Let us make an in-depth study of the subjective factors affecting consumption function.

The subjective factors affecting propensity to consume consist of those psychological motives, which induce individuals to increase their consumption or to refrain from spending.

These motives affect both individual and corporate savings.

These psychological factors which make the individual save more are: precaution, foresight, family affection, old age security, improvement, enterprise, pride etc. In considering the subjective factors affecting propensity to consume, Keynes depicted greater realism than the earlier economists.


Classical economists unduly oversimplified the psychological background to any decision to save, representing it merely as a choice between present and future consumption. Keynes, on the other hand, considered decision to consume or save as more than a choice between the present and the future consumption. He held that an individual who saves is often motivated by the above feelings. One would like to have sizeable bank balance to be able to walk with one’s head high, to leave a fortune to one’s heirs, to meet unforeseen contingencies or merely to satisfy one’s instincts of miserliness.

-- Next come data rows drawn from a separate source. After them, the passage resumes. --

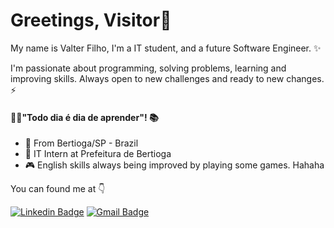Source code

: # Greetings, Visitor👋

My name is Valter Filho, I'm a IT student, and a future Software Engineer. ✨

I'm passionate about programming, solving problems, learning and improving skills. Always open to new challenges and ready to new changes. ⚡


#### 👨‍💻"Todo dia é dia de aprender"! 📚

- 🏡 From Bertioga/SP - Brazil
-  🧩 IT Intern at Prefeitura de Bertioga
- 🎮 English skills always being improved by playing some games. Hahaha

You can found me at 👇

[![Linkedin Badge](https://img.shields.io/badge/-vsilvasouzaf-FF0000?style=flat-square&logo=Linkedin&logoColor=white&link=https://www.linkedin.com/in/vsilvasouzaf/)](https://www.linkedin.com/in/vsilvasouzaf/) [![Gmail Badge](https://img.shields.io/badge/-vsilvasouzaf98@gmail.com-FF0000?style=flat-square&logo=Gmail&logoColor=white&link=mailto:vsilvasouzaf98@gmail.com)](mailto:vsilvasouzaf98@gmail.com)
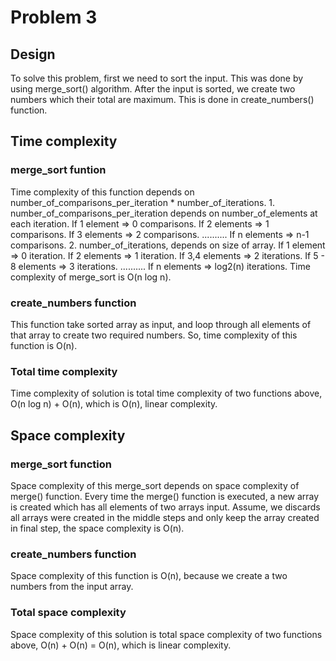 # Problem 3

## Design

To solve this problem, first we need to sort the input. This was done by using merge_sort() algorithm.
After the input is sorted, we create two numbers which their total are maximum. This is done in
create_numbers() function.
 
## Time complexity

### merge_sort funtion

Time complexity of this function depends on number_of_comparisons_per_iteration * number_of_iterations.
    1. number_of_comparisons_per_iteration depends on number_of_elements at each iteration.
        If 1 element => 0 comparisons.
        If 2 elements => 1 comparisons.
        If 3 elements => 2 comparisons.
        ..........
        If n elements => n-1 comparisons.
    2. number_of_iterations, depends on size of array.
        If 1 element => 0 iteration.
        If 2 elements => 1 iteration.
        If 3,4 elements => 2 iterations.
        If 5 - 8 elements => 3 iterations.
        ..........
        If n elements => log2(n) iterations.
Time complexity of merge_sort is O(n log n).

### create_numbers function

This function take sorted array as input, and loop through all elements of that array to create two required numbers.
So, time complexity of this function is O(n).

### Total time complexity

Time complexity of solution is total time complexity of two functions above, O(n log n) + O(n), which is O(n), linear complexity.

## Space complexity

### merge_sort function

Space complexity of this merge_sort depends on space complexity of merge() function.
Every time the merge() function is executed, a new array is created which has all elements of two arrays input. 
Assume, we discards all arrays were created in the middle steps and only keep the array created in final step, 
the space complexity is O(n).

### create_numbers function

Space complexity of this function is O(n), because we create a two numbers from the input array.

### Total space complexity

Space complexity of this solution is total space complexity of two functions above, O(n) + O(n) = O(n), which is linear complexity.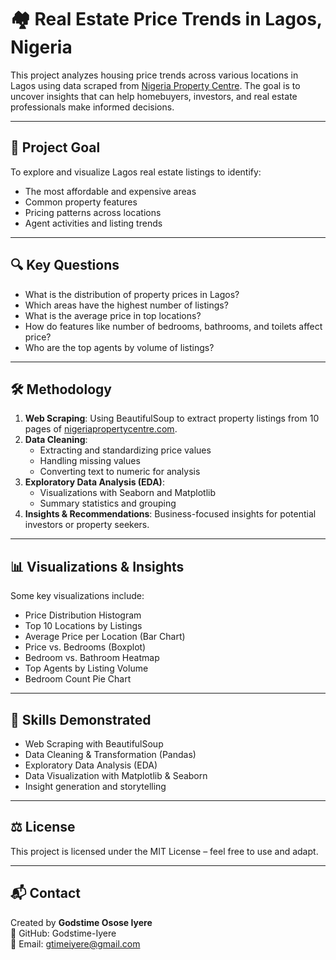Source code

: # 🏘️ Real Estate Price Trends in Lagos, Nigeria

This project analyzes housing price trends across various locations in Lagos using data scraped from [Nigeria Property Centre](https://www.nigeriapropertycentre.com). The goal is to uncover insights that can help homebuyers, investors, and real estate professionals make informed decisions.

---

## 📌 Project Goal

To explore and visualize Lagos real estate listings to identify:
- The most affordable and expensive areas
- Common property features
- Pricing patterns across locations
- Agent activities and listing trends

---

## 🔍 Key Questions

- What is the distribution of property prices in Lagos?
- Which areas have the highest number of listings?
- What is the average price in top locations?
- How do features like number of bedrooms, bathrooms, and toilets affect price?
- Who are the top agents by volume of listings?

---

## 🛠️ Methodology

1. **Web Scraping**: Using BeautifulSoup to extract property listings from 10 pages of [nigeriapropertycentre.com](https://www.nigeriapropertycentre.com).
2. **Data Cleaning**: 
   - Extracting and standardizing price values
   - Handling missing values
   - Converting text to numeric for analysis
3. **Exploratory Data Analysis (EDA)**:
   - Visualizations with Seaborn and Matplotlib
   - Summary statistics and grouping
4. **Insights & Recommendations**: Business-focused insights for potential investors or property seekers.

---

## 📊 Visualizations & Insights

Some key visualizations include:
- Price Distribution Histogram
- Top 10 Locations by Listings
- Average Price per Location (Bar Chart)
- Price vs. Bedrooms (Boxplot)
- Bedroom vs. Bathroom Heatmap
- Top Agents by Listing Volume
- Bedroom Count Pie Chart

---

## 🧠 Skills Demonstrated

- Web Scraping with BeautifulSoup
- Data Cleaning & Transformation (Pandas)
- Exploratory Data Analysis (EDA)
- Data Visualization with Matplotlib & Seaborn
- Insight generation and storytelling

---

## ⚖️ License

This project is licensed under the MIT License – feel free to use and adapt.

---

## 📬 Contact

Created by **Godstime Osose Iyere**  
🔗 GitHub: Godstime-Iyere  
📧 Email: gtimeiyere@gmail.com  
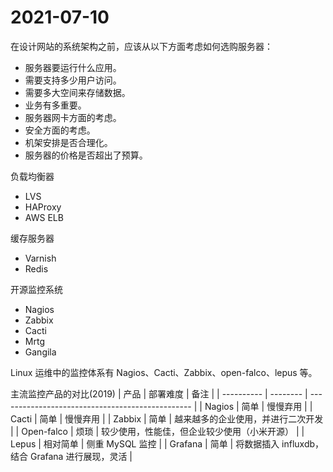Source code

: # 2021-07-10

在设计网站的系统架构之前，应该从以下方面考虑如何选购服务器：

- 服务器要运行什么应用。
- 需要支持多少用户访问。
- 需要多大空间来存储数据。
- 业务有多重要。
- 服务器网卡方面的考虑。
- 安全方面的考虑。
- 机架安排是否合理化。
- 服务器的价格是否超出了预算。

负载均衡器

- LVS
- HAProxy
- AWS ELB

缓存服务器

- Varnish
- Redis

开源监控系统

- Nagios
- Zabbix
- Cacti
- Mrtg
- Gangila

Linux 运维中的监控体系有 Nagios、Cacti、Zabbix、open-falco、lepus 等。

主流监控产品的对比(2019)
| 产品 | 部署难度 | 备注 |
| ---------- | -------- | ------------------------------------------------ |
| Nagios | 简单 | 慢慢弃用 |
| Cacti | 简单 | 慢慢弃用 |
| Zabbix | 简单 | 越来越多的企业使用，并进行二次开发 |
| Open-falco | 烦琐 | 较少使用，性能佳，但企业较少使用（小米开源） |
| Lepus | 相对简单 | 侧重 MySQL 监控 |
| Grafana | 简单 | 将数据插入 influxdb，结合 Grafana 进行展现，灵活 |
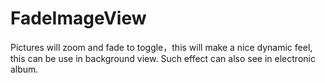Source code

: # FadeImageView

Pictures will zoom and fade to toggle，this will make a nice dynamic feel, this can be use in background view. Such effect can also see in electronic album.
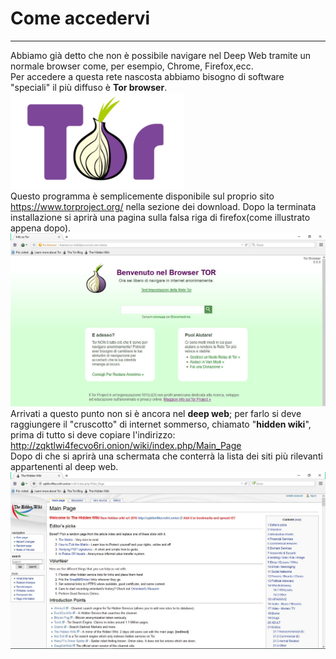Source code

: # Come accedervi
---

Abbiamo già detto che non è possibile navigare nel Deep Web tramite un normale browser come, per esempio, Chrome, Firefox,ecc.<br/>
Per accedere a questa rete nascosta abbiamo bisogno di software "speciali" il più diffuso è **Tor browser**.<br/>
![](logo_tor.png)<br/>
Questo programma è semplicemente disponibile sul proprio sito https://www.torproject.org/ nella sezione dei download. Dopo la terminata installazione si aprirà una pagina sulla falsa riga di firefox(come illustrato appena dopo).<br/>
![](screen_tor.JPG)<br/>
Arrivati a questo punto non si è ancora nel **deep web**; per farlo si deve raggiungere il "cruscotto" di internet sommerso, chiamato "**hidden wiki**", prima di tutto si deve copiare l'indirizzo: http://zqktlwi4fecvo6ri.onion/wiki/index.php/Main_Page <br/>
Dopo di che si aprirà una schermata che conterrà la lista dei siti più rilevanti appartenenti al deep web.<br/>
![](hidden_wiki.JPG)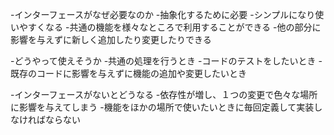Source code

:-インターフェースがなぜ必要なのか
 -抽象化するために必要
  -シンプルになり使いやすくなる
 -共通の機能を様々なところで利用することができる
 -他の部分に影響を与えずに新しく追加したり変更したりできる

-どうやって使えそうか
 -共通の処理を行うとき
 -コードのテストをしたいとき
 -既存のコードに影響を与えずに機能の追加や変更したいとき

-インターフェースがないとどうなる
 -依存性が増し、１つの変更で色々な場所に影響を与えてしまう
 -機能をほかの場所で使いたいときに毎回定義して実装しなければならない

Keynes does not think that all the subjective motives impel one to reduce consumption. The corresponding motives which induce one to spend more on consumption are: enjoyment, better standard of living, recreation, generosity, miscalculation, extravagance and ostentations. The desire for ostentations and self-display usually leads to higher expenditure. A generous man may give away all his wealth to satisfy his instinct of recognition. An extravagant man may waste his money on picnics and recreation.

Similarly, there are motives like liquidity, initiative, enterprise improvement in techniques of production and financial prudence which induce governments, business companies and corporations to curtail consumption and increase saving. Enterprise implies the desire to do big things or to expand business; liquidity implies the desire to face emergencies; financial prudence calls for adequate financial provision against depreciation and the ability to discharge debts.

Initiative implies the desire to take lead in matters of successful management. The relative strength and importance of these factors however, depend upon the institutional and social set-up. A change in these subjective factors is not easy in the short period and as such consumption function becomes stable in the short-run.


Fortunately, short-run changes in these subjective factors affecting propensity to consume are not likely to take place. As Keynes has remarked, these subjective consumption habits depend largely on “those psychological characteristics of human nature and those social practices and institutions which, though not unalterable, are unlikely to undergo a material change over a short period of time except in abnormal or revolutionary circumstances.” A knowledge of the objective factors which cause shifts in consumption function becomes important.